• **Source information**:
- - - -

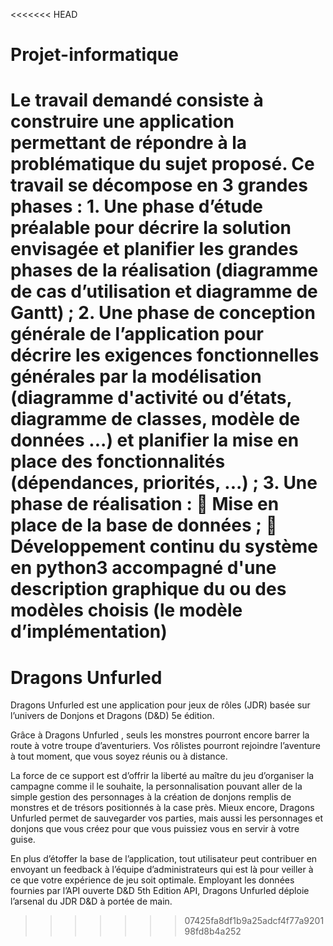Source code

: <<<<<<< HEAD
# Projet-informatique
Le travail demandé consiste à construire une application permettant de répondre à la problématique du sujet proposé. Ce travail se décompose en 3 grandes phases : 1. Une phase d’étude préalable pour décrire la solution envisagée et planifier les grandes phases de la réalisation (diagramme de cas d’utilisation et diagramme de Gantt) ; 2. Une phase de conception générale de l’application pour décrire les exigences fonctionnelles générales par la modélisation (diagramme d'activité ou d’états, diagramme de classes, modèle de données ...) et planifier la mise en place des fonctionnalités (dépendances, priorités, ...) ; 3. Une phase de réalisation :  Mise en place de la base de données ;  Développement continu du système en python3 accompagné d'une description graphique du ou des modèles choisis (le modèle d’implémentation) 
=======
# Dragons Unfurled

Dragons Unfurled est une application pour jeux de rôles (JDR) basée sur l’univers de Donjons et Dragons (D&D) 5e édition. 

Grâce à Dragons Unfurled , seuls les monstres pourront encore barrer la route à votre troupe d’aventuriers. Vos rôlistes pourront rejoindre l’aventure à tout moment, que vous soyez réunis ou à distance. 

La force de ce support est d’offrir la liberté au maître du jeu d’organiser la campagne comme il le souhaite, la personnalisation pouvant aller de la simple gestion des personnages à la création de donjons remplis de monstres et de trésors positionnés à la case près. Mieux encore, Dragons Unfurled permet de sauvegarder vos parties, mais aussi les personnages et donjons que vous créez pour que vous puissiez vous en servir à votre guise.

En plus d’étoffer la base de l’application, tout utilisateur peut contribuer en envoyant un feedback à l’équipe d’administrateurs qui est là pour veiller à ce que votre expérience de jeu soit optimale. Employant les données fournies par l’API ouverte D&D 5th Edition API, Dragons Unfurled déploie l’arsenal du JDR D&D à portée de main.
>>>>>>> 07425fa8df1b9a25adcf4f77a920198fd8b4a252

- - - -

• **Exercise prompt**:
Your copy should hold each line above exactly and no pictures at all.

• **Problem solution**:
Source code

: <<<<<<< HEAD
# Projet-informatique
Le travail demandé consiste à construire une application permettant de répondre à la problématique du sujet proposé. Ce travail se décompose en 3 grandes phases : 1. Une phase d’étude préalable pour décrire la solution envisagée et planifier les grandes phases de la réalisation (diagramme de cas d’utilisation et diagramme de Gantt) ; 2. Une phase de conception générale de l’application pour décrire les exigences fonctionnelles générales par la modélisation (diagramme d'activité ou d’états, diagramme de classes, modèle de données ...) et planifier la mise en place des fonctionnalités (dépendances, priorités, ...) ; 3. Une phase de réalisation :  Mise en place de la base de données ;  Développement continu du système en python3 accompagné d'une description graphique du ou des modèles choisis (le modèle d’implémentation) 
=======
# Dragons Unfurled

Dragons Unfurled est une application pour jeux de rôles (JDR) basée sur l’univers de Donjons et Dragons (D&D) 5e édition. 

Grâce à Dragons Unfurled , seuls les monstres pourront encore barrer la route à votre troupe d’aventuriers. Vos rôlistes pourront rejoindre l’aventure à tout moment, que vous soyez réunis ou à distance. 

La force de ce support est d’offrir la liberté au maître du jeu d’organiser la campagne comme il le souhaite, la personnalisation pouvant aller de la simple gestion des personnages à la création de donjons remplis de monstres et de trésors positionnés à la case près. Mieux encore, Dragons Unfurled permet de sauvegarder vos parties, mais aussi les personnages et donjons que vous créez pour que vous puissiez vous en servir à votre guise.

En plus d’étoffer la base de l’application, tout utilisateur peut contribuer en envoyant un feedback à l’équipe d’administrateurs qui est là pour veiller à ce que votre expérience de jeu soit optimale. Employant les données fournies par l’API ouverte D&D 5th Edition API, Dragons Unfurled déploie l’arsenal du JDR D&D à portée de main.
>>>>>>> 07425fa8df1b9a25adcf4f77a920198fd8b4a252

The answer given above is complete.